54 — CHIPS – A Service for Collecting, Organizing, Processing, and Sharing Medical Image Data in the Cloud
Read on 14 October 2017CHIPS (Cloud Healthcare Image Processing Service) is a cloud-based service that authenticates and authorizes browser-based interaction with medical imagery. It enables 3D visualization and realtime collaboration, which is becoming critical in a clinical environment.
CHIPS both manages data collection from typical EHR-linked sources, and supports data-processing through a library of containerized compute resources.
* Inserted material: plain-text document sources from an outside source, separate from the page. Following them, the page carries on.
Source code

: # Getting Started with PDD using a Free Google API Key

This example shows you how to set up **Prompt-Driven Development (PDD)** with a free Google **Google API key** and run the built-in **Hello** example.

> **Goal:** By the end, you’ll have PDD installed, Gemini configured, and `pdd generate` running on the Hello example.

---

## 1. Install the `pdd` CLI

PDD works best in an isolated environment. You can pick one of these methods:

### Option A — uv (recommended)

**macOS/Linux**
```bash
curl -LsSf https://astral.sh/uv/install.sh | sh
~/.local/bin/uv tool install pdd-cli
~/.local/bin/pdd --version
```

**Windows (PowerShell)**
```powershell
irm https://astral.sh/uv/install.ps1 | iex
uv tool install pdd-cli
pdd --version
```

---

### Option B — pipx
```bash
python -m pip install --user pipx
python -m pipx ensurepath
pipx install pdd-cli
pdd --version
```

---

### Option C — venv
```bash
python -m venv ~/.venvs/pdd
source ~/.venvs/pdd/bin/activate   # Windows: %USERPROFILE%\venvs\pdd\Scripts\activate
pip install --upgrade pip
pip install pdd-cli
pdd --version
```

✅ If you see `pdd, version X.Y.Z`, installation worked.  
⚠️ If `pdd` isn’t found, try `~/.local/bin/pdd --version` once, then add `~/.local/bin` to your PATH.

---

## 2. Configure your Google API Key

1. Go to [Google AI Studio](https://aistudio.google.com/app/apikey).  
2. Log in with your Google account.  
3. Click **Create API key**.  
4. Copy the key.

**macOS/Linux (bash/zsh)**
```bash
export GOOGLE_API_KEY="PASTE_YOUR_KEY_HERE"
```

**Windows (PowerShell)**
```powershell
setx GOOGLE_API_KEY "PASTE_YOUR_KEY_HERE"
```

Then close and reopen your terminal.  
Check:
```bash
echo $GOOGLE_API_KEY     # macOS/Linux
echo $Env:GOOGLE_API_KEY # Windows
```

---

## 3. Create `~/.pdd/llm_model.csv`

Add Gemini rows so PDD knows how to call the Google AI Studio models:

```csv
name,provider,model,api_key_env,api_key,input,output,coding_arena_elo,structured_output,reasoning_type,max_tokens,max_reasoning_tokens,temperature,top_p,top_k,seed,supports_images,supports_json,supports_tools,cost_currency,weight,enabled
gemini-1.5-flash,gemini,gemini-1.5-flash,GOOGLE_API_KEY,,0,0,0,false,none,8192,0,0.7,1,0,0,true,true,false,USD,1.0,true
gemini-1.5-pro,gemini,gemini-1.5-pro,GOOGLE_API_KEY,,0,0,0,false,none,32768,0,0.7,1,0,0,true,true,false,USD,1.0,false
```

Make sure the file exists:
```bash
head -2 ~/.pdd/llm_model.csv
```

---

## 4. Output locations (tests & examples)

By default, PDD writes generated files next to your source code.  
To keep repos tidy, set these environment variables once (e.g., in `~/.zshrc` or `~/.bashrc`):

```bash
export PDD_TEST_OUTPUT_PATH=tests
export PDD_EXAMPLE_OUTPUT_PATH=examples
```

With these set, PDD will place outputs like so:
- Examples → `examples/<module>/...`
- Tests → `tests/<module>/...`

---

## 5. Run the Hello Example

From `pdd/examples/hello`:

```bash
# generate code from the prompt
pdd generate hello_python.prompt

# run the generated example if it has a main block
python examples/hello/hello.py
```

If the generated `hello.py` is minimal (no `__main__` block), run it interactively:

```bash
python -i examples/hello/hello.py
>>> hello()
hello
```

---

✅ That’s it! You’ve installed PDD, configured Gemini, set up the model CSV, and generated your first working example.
The frontend uses XTK to visualize medical imagery.
Based on user preference, CHIPS dispatches compute jobs to a family of compute resources, and enables the tracking of data and manipuations via the web visualization platform.
This work is interesting because this sort of containerized, distributed cloud-compute is difficult to pull off — more-so in a clinical environment. Running these sorts of analysis pipelines will become a fundamental part of clinical work in the future (I suspect), so it’s important to lay that groundwork now.
I’m interested in how these containers’ interfaces will generalize: How will all clinical-resource developers keep a consistent IO model, so that any framework can run any container in any pipeline or workflow. If that interface cannot be standardized, I think we’ll have some challenges adopting containers in the clinic.